- Genre: Talent Reality Comedy
- Presented by: Keerthi Kalyani
- Judges: Meena Shiva Rachitha Mahalakshmi
- Country of origin: India
- Original language: Tamil
- No. of episodes: 25

Production
- Camera setup: Multi-camera
- Running time: approx. 85–90 minutes per episode

Original release
- Network: Zee Tamil
- Release: 12 February – 30 July 2017

= Junior Senior (TV series) =

Junior Senior is a 2017 Indian-Tamil-language stand-up comedy reality TV show, which premiered on 12 February 2017 and 30 July 2017, and aired every Sunday on Zee Tamil.

The show is hosted by Kalyani (previously played by Keerthi). Kollywood actress Meena, actor Shiva, and Tamil television actress Rachitha Mahalakshmi are the judges of the show. Each team has two children (ages 4–14) and two adults (ages 18–25) as the participants.
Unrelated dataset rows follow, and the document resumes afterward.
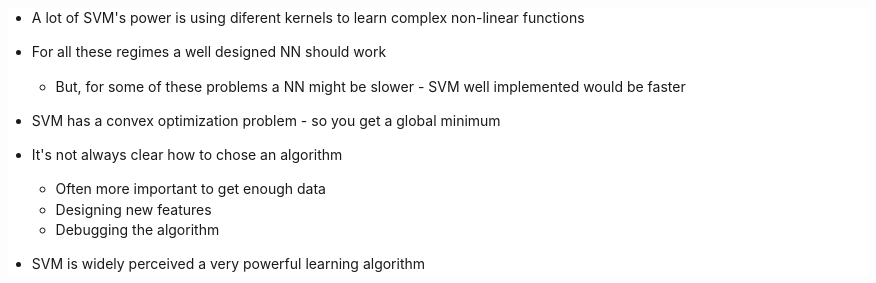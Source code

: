   - A lot of SVM's power is using diferent kernels to learn complex
    non-linear functions

  - For all these regimes a well designed NN should work
    
      - But, for some of these problems a NN might be slower - SVM well
        implemented would be faster

  - SVM has a convex optimization problem - so you get a global minimum

  - It's not always clear how to chose an algorithm
    
      - Often more important to get enough data
      - Designing new features
      - Debugging the algorithm

  - SVM is widely perceived a very powerful learning algorithm

  

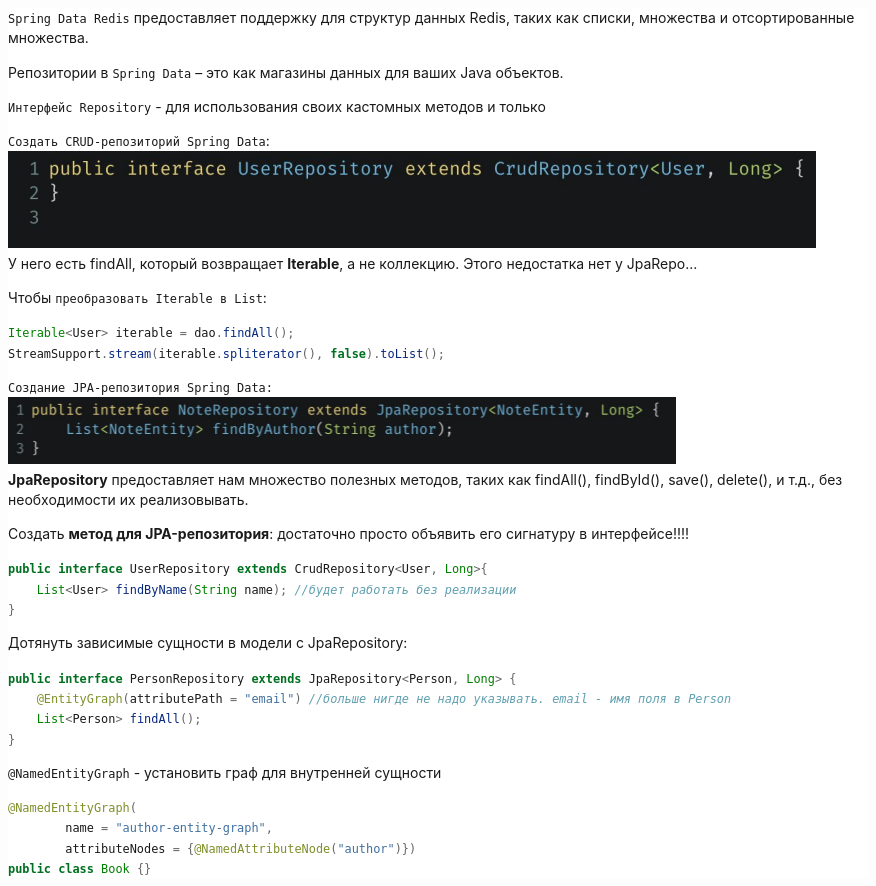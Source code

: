 `Spring Data Redis` предоставляет поддержку
для структур данных Redis, таких как списки,
множества и отсортированные множества.

Репозитории в `Spring Data` – это как магазины
данных для ваших Java объектов.

`Интерфейс Repository` - для использования своих кастомных методов и только

`Создать CRUD-репозиторий Spring Data`:  
![репозиторий в Spring Data](images/spring_data_repository.png)  
У него есть findAll, который возвращает **Iterable**, а не коллекцию. Этого недостатка нет у JpaRepo...  

Чтобы `преобразовать Iterable в List`:  
```java
Iterable<User> iterable = dao.findAll();
StreamSupport.stream(iterable.spliterator(), false).toList();
```

`Создание JPA-репозитория Spring Data:`  
![реализация jpa-репо](images/spring_data_jpa_repository.png)  
**JpaRepository** предоставляет нам множество полезных методов,
таких как findAll(), findById(), save(), delete(), и т.д., без необходимости их реализовывать.  

Создать **метод для JPA-репозитория**: достаточно просто объявить его сигнатуру в интерфейсе!!!!  
```java
public interface UserRepository extends CrudRepository<User, Long>{
    List<User> findByName(String name); //будет работать без реализации
}
```  

Дотянуть зависимые сущности в модели с JpaRepository:  
```java
public interface PersonRepository extends JpaRepository<Person, Long> {
    @EntityGraph(attributePath = "email") //больше нигде не надо указывать. email - имя поля в Person
    List<Person> findAll();
}
```

`@NamedEntityGraph`  - установить граф для внутренней сущности
```java
@NamedEntityGraph(
        name = "author-entity-graph",
        attributeNodes = {@NamedAttributeNode("author")})
public class Book {}
```
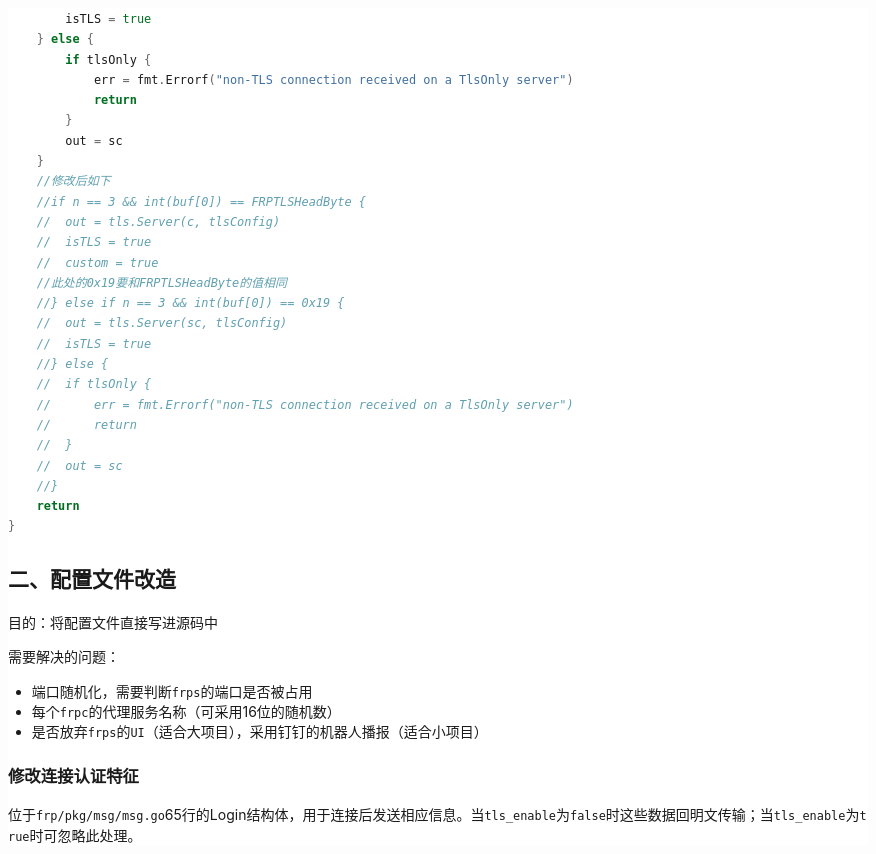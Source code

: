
 ```Go
		isTLS = true
	} else {
		if tlsOnly {
			err = fmt.Errorf("non-TLS connection received on a TlsOnly server")
			return
		}
		out = sc
	}
	//修改后如下
	//if n == 3 && int(buf[0]) == FRPTLSHeadByte {
	//	out = tls.Server(c, tlsConfig)
	//	isTLS = true
	//	custom = true
	//此处的0x19要和FRPTLSHeadByte的值相同
	//} else if n == 3 && int(buf[0]) == 0x19 {
	//	out = tls.Server(sc, tlsConfig)
	//	isTLS = true
	//} else {
	//	if tlsOnly {
	//		err = fmt.Errorf("non-TLS connection received on a TlsOnly server")
	//		return
	//	}
	//	out = sc
	//}
	return
}
```

## 二、配置文件改造

目的：将配置文件直接写进源码中

需要解决的问题：

- 端口随机化，需要判断`frps`的端口是否被占用
- 每个`frpc`的代理服务名称（可采用16位的随机数）
- 是否放弃`frps`的`UI`（适合大项目），采用钉钉的机器人播报（适合小项目）

### 修改连接认证特征

位于`frp/pkg/msg/msg.go`65行的Login结构体，用于连接后发送相应信息。当`tls_enable`为`false`时这些数据回明文传输；当`tls_enable`为`true`时可忽略此处理。
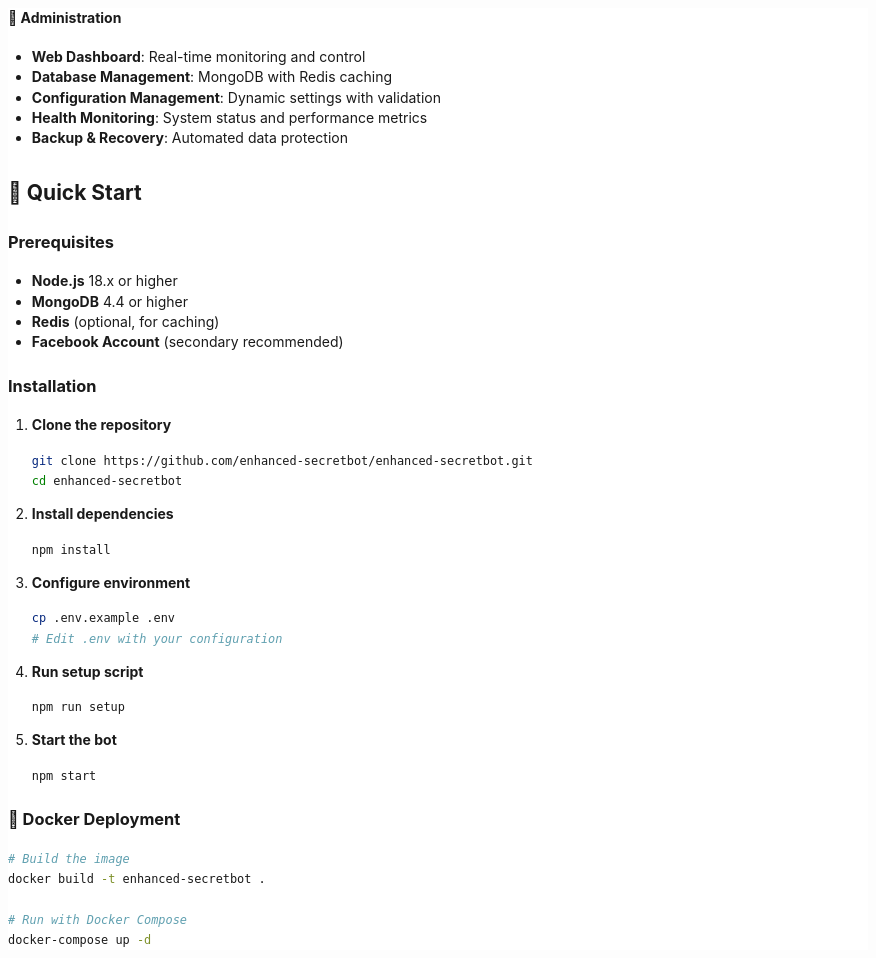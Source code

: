 #### 🔧 Administration
- **Web Dashboard**: Real-time monitoring and control
- **Database Management**: MongoDB with Redis caching
- **Configuration Management**: Dynamic settings with validation
- **Health Monitoring**: System status and performance metrics
- **Backup & Recovery**: Automated data protection

## 🚀 Quick Start

### Prerequisites

- **Node.js** 18.x or higher
- **MongoDB** 4.4 or higher
- **Redis** (optional, for caching)
- **Facebook Account** (secondary recommended)

### Installation

1. **Clone the repository**
   ```bash
   git clone https://github.com/enhanced-secretbot/enhanced-secretbot.git
   cd enhanced-secretbot
   ```

2. **Install dependencies**
   ```bash
   npm install
   ```

3. **Configure environment**
   ```bash
   cp .env.example .env
   # Edit .env with your configuration
   ```

4. **Run setup script**
   ```bash
   npm run setup
   ```

5. **Start the bot**
   ```bash
   npm start
   ```

### 🐳 Docker Deployment

```bash
# Build the image
docker build -t enhanced-secretbot .

# Run with Docker Compose
docker-compose up -d
```
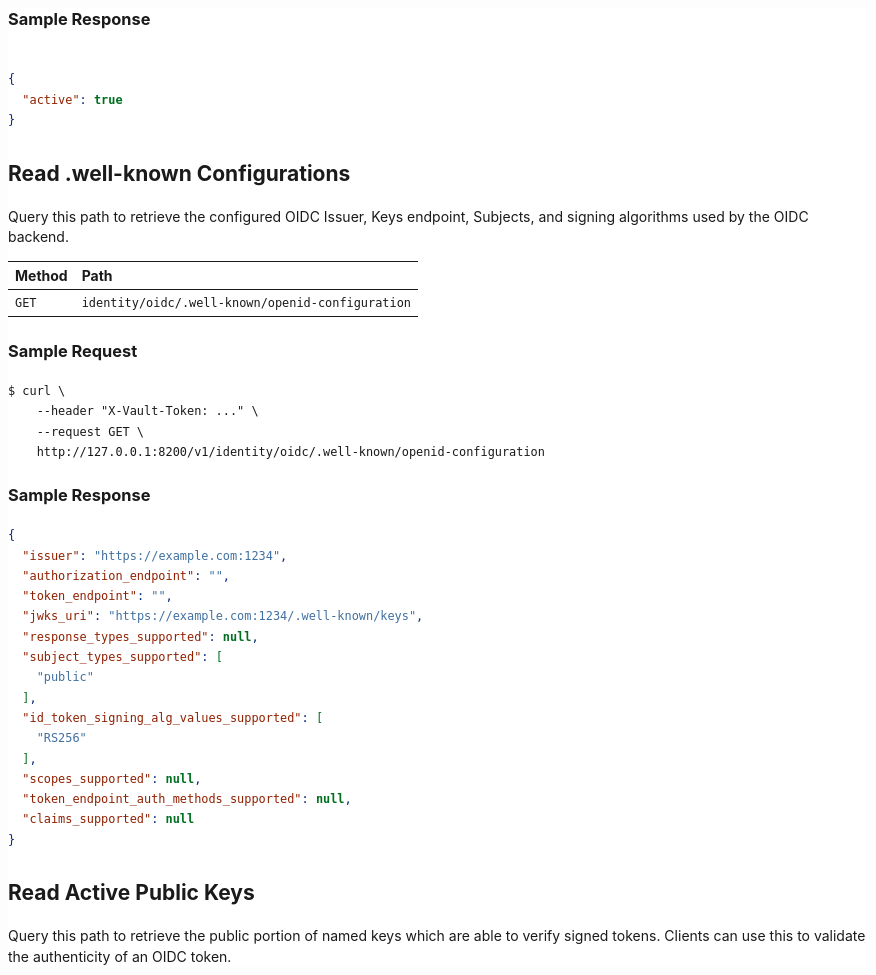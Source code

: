 ### Sample Response


```json

{
  "active": true
}
```

## Read .well-known Configurations

Query this path to retrieve the configured OIDC Issuer, Keys endpoint, Subjects, and signing algorithms used by the OIDC backend.

| Method   | Path                |
| :------------------ | :----------------------|
| `GET`   | `identity/oidc/.well-known/openid-configuration`  |

### Sample Request

```
$ curl \
    --header "X-Vault-Token: ..." \
    --request GET \
    http://127.0.0.1:8200/v1/identity/oidc/.well-known/openid-configuration
```

### Sample Response

```json
{
  "issuer": "https://example.com:1234",
  "authorization_endpoint": "",
  "token_endpoint": "",
  "jwks_uri": "https://example.com:1234/.well-known/keys",
  "response_types_supported": null,
  "subject_types_supported": [
    "public"
  ],
  "id_token_signing_alg_values_supported": [
    "RS256"
  ],
  "scopes_supported": null,
  "token_endpoint_auth_methods_supported": null,
  "claims_supported": null
}
```

## Read Active Public Keys
Query this path to retrieve the public portion of named keys which are able to verify signed tokens. Clients can use this to validate the authenticity of an OIDC token.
The show last aired on 30 July 2017 and ended with 25 episodes.

==Winners==

| Winners | Notes | Amount won |
|---|---|---|
| Sangi Mangi Sangam | Winners | ₹ 2,00,000 |

==Cast==
===Hosted===
- Kalyani: who had appeared in '"Alli thandha vaanam"' Julie role and some reality shows.
- Keerthi: (Episode: 01–12) who had appeared in Tamil reality shows Maanada Mayilada and Junior Super Star.
- Vignesh Karthick: (Episode - 01) who had appeared in Tamil serial and reality shows Pagal Nilavu, Suriya Vanakkam, Thabaal Petti Enn 8484 and Galatta Kudumbam.

===Judges===
- Meena evergreen actress of south Indian films. Yejaman movie female lead role
- Shiva [mirchi shiva] vanakkam Chennai male lead role
- Rachitha well known as Meenachi who had acted in Saravanan Menachi serial actress

==Special guest==
- Epi: 01 Shiva
- Epi: 01 Deepak Dinkar, Archana, Nanthini
- Epi: 02 Srinivasan
- Epi: 03 Jeeva

==Team==
- All in All Appatakkars
- Kaipulla Munetra Kalagam
- Sangi Mangi Sangam
- Hawa Hawa Gang
- Kundakka Mandakka Group
- Kabali Khan Club
- Kekraan Mekron Company

==Development==
On 22 January 2017, the first promo of the show 'Twice the Fun' was released by Zee Tamil on YouTube.